American Internet entrepreneur

James Fu Bin Lu is an American Internet entrepreneur. He has been a serial entrepreneur and senior corporate executive in Amazon and Baidu. He has been the chairman of Grindr since 2020 and is a major investor in a number of high-profile technology companies globally.

==Biography==

Lu received master's degrees in electrical engineering and computer science from the University of Michigan (graduating summa cum laude) and worked as an engineer for NASA's Jet Propulsion Laboratory, developing software for the Mars rover.

Lu was a founder of textbook rental company Chegg and social network Yoolin, serving as its CEO. Yoolin was acquired by zhanzuo.com in 2007.

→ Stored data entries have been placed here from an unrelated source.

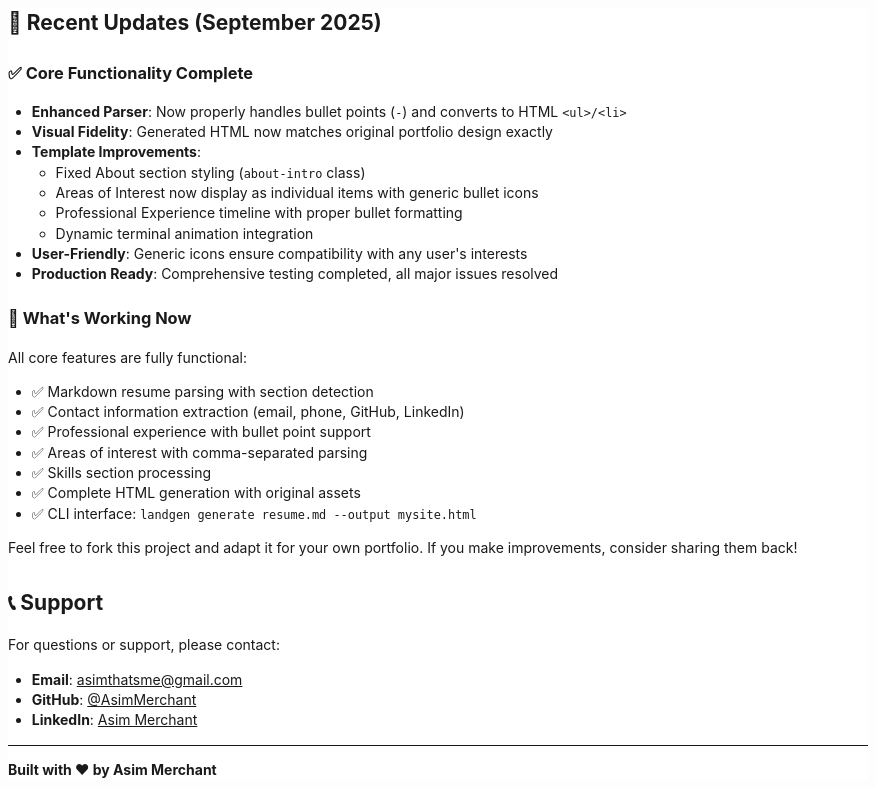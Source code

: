 ## 🔄 Recent Updates (September 2025)

### ✅ **Core Functionality Complete**
- **Enhanced Parser**: Now properly handles bullet points (`-`) and converts to HTML `<ul>/<li>`
- **Visual Fidelity**: Generated HTML now matches original portfolio design exactly
- **Template Improvements**: 
  - Fixed About section styling (`about-intro` class)
  - Areas of Interest now display as individual items with generic bullet icons  
  - Professional Experience timeline with proper bullet formatting
  - Dynamic terminal animation integration
- **User-Friendly**: Generic icons ensure compatibility with any user's interests
- **Production Ready**: Comprehensive testing completed, all major issues resolved

### 🎯 **What's Working Now**
All core features are fully functional:
- ✅ Markdown resume parsing with section detection
- ✅ Contact information extraction (email, phone, GitHub, LinkedIn)  
- ✅ Professional experience with bullet point support
- ✅ Areas of interest with comma-separated parsing
- ✅ Skills section processing
- ✅ Complete HTML generation with original assets
- ✅ CLI interface: `landgen generate resume.md --output mysite.html`

Feel free to fork this project and adapt it for your own portfolio. If you make improvements, consider sharing them back!

## 📞 Support

For questions or support, please contact:
- **Email**: asimthatsme@gmail.com
- **GitHub**: [@AsimMerchant](https://github.com/AsimMerchant)
- **LinkedIn**: [Asim Merchant](https://www.linkedin.com/in/asim-merchant-baaa0684/)

---

**Built with ❤️ by Asim Merchant**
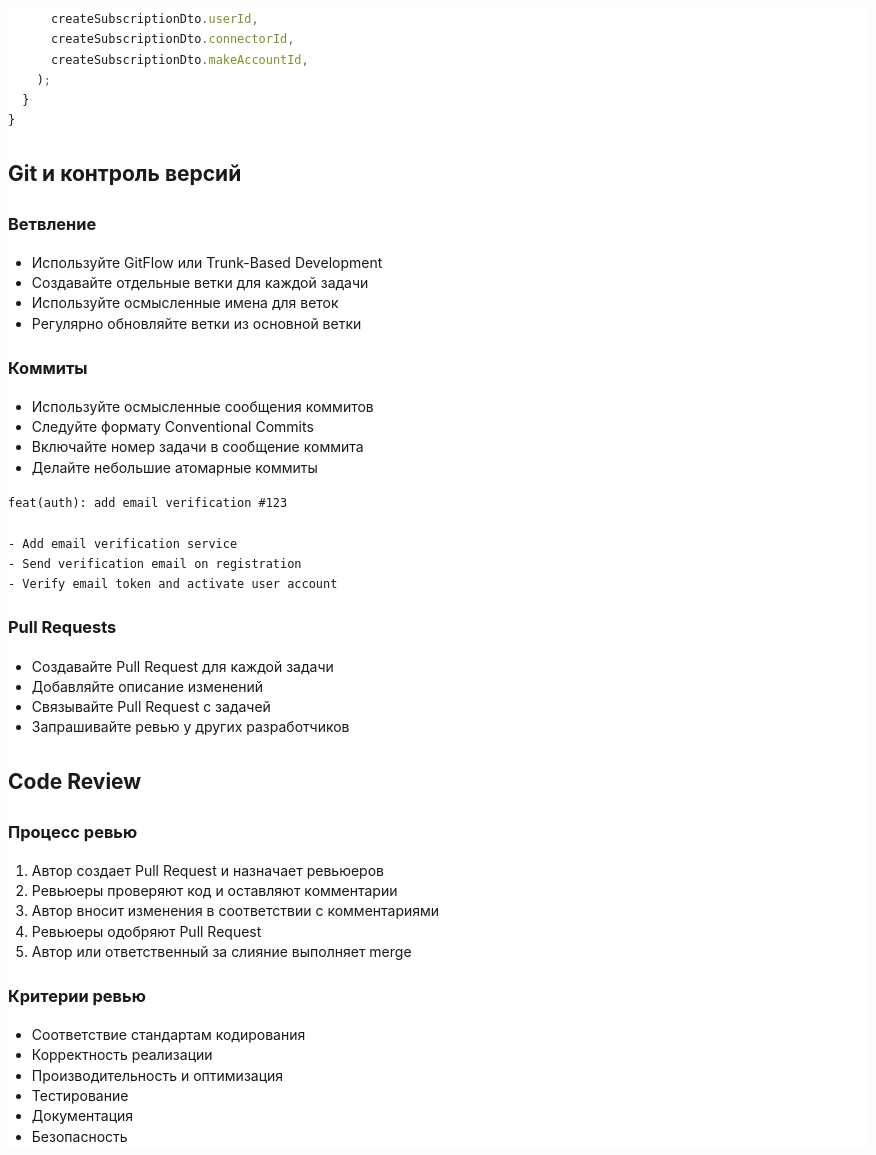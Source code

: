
 ```typescript
      createSubscriptionDto.userId,
      createSubscriptionDto.connectorId,
      createSubscriptionDto.makeAccountId,
    );
  }
}
```

## Git и контроль версий

### Ветвление
- Используйте GitFlow или Trunk-Based Development
- Создавайте отдельные ветки для каждой задачи
- Используйте осмысленные имена для веток
- Регулярно обновляйте ветки из основной ветки

### Коммиты
- Используйте осмысленные сообщения коммитов
- Следуйте формату Conventional Commits
- Включайте номер задачи в сообщение коммита
- Делайте небольшие атомарные коммиты

```
feat(auth): add email verification #123

- Add email verification service
- Send verification email on registration
- Verify email token and activate user account
```

### Pull Requests
- Создавайте Pull Request для каждой задачи
- Добавляйте описание изменений
- Связывайте Pull Request с задачей
- Запрашивайте ревью у других разработчиков

## Code Review

### Процесс ревью
1. Автор создает Pull Request и назначает ревьюеров
2. Ревьюеры проверяют код и оставляют комментарии
3. Автор вносит изменения в соответствии с комментариями
4. Ревьюеры одобряют Pull Request
5. Автор или ответственный за слияние выполняет merge

### Критерии ревью
- Соответствие стандартам кодирования
- Корректность реализации
- Производительность и оптимизация
- Тестирование
- Документация
- Безопасность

After serving as the Global Head of Amazon Marketing Services (now known as Amazon Advertising), Lu was hired in June, 2015 by Baidu as vice president of content ecosystems. Lu left Baidu in 2017.

In late 2015, Lu drove a $88M USD investment into Kuaishou at $2.1B valuation and sat on the board of the company. In 2021, Kuaishou went public in HK Stock Exchange and the investment delivered $4.9B in profit (approximately 56 times return).

In 2020, Lu was a lead investor in the over $600 million acquisition of Grindr from Beijing Kunlun Tech Co. This transaction came about as a result of the decision by CFIUS to compel the owner of Grindr, a Shenzhen-listed Chinese company, to sell the company to US interests. In Nov 2022, the company went public in New York Stock Exchange. Lu's personal stake in the company is estimated to be worth $750m to 1.5B.

In 2021, Lu led a controlling acquisition of Investing.com from its founder and served as a director of the board. In July 2024, Lu stepped up and took the role of Executive Chairman of the company overseeing all parts of the business.

In Feb 2022, Lu was the leading investor in the acquisition of Coins.ph from GoTo and serving as a board member.